WHAT THIS TASK INVOLVES:
Look for the word "details". Copy every line of the listing where it occurs.

:::

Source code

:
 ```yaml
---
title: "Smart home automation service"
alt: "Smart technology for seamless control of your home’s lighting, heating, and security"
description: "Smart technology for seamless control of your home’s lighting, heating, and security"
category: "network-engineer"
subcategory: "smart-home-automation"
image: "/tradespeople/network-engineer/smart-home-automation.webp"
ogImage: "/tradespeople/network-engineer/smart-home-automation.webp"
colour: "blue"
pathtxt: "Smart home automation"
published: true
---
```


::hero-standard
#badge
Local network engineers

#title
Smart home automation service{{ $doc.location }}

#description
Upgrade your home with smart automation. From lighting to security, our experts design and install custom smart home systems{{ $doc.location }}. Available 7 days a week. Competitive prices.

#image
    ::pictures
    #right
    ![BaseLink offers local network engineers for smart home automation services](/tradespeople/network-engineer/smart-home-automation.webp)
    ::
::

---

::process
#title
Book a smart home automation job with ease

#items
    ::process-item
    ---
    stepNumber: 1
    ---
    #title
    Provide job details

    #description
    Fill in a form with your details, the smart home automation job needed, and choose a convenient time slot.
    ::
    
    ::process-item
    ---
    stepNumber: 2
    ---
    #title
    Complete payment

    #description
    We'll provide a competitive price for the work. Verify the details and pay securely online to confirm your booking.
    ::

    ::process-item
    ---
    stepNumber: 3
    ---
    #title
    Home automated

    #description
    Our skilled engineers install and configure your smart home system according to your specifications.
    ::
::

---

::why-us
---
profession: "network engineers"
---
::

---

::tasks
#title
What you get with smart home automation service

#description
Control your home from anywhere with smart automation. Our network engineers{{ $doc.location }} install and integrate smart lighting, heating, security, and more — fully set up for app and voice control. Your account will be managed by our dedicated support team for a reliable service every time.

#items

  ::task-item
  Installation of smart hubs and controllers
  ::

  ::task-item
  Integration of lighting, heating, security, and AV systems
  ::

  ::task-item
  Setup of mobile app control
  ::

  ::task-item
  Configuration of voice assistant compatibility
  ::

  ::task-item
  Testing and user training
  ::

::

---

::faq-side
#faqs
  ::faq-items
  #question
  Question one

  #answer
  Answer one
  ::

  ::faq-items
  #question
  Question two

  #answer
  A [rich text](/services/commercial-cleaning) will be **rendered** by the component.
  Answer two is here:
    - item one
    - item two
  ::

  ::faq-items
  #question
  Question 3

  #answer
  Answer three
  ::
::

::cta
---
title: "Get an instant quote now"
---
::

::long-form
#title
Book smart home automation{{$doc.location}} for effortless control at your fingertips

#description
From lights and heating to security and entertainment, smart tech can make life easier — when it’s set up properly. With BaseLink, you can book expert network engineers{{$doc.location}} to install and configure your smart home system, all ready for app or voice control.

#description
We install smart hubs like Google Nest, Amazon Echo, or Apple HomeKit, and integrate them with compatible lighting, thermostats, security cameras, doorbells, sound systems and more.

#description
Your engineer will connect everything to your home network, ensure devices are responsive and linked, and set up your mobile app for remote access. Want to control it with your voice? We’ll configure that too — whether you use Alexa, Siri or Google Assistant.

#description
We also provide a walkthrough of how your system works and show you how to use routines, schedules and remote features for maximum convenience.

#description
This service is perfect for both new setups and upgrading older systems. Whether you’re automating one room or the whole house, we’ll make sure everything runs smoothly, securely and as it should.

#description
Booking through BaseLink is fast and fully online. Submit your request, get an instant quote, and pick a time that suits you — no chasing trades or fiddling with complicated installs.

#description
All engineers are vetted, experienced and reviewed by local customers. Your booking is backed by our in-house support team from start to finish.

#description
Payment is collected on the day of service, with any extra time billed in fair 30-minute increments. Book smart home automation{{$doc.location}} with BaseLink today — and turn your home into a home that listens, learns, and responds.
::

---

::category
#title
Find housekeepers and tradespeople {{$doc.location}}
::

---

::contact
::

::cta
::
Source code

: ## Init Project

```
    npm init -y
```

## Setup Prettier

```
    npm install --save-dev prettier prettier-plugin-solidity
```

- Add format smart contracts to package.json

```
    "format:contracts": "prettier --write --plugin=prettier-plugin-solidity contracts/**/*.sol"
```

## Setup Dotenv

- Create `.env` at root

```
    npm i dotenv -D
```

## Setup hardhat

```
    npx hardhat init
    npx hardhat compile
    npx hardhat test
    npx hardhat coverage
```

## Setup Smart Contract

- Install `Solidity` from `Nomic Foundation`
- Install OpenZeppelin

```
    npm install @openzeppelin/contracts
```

:::

RESULT:
    Provide job details
    Fill in a form with your details, the smart home automation job needed, and choose a convenient time slot.
    We'll provide a competitive price for the work. Verify the details and pay securely online to confirm your booking.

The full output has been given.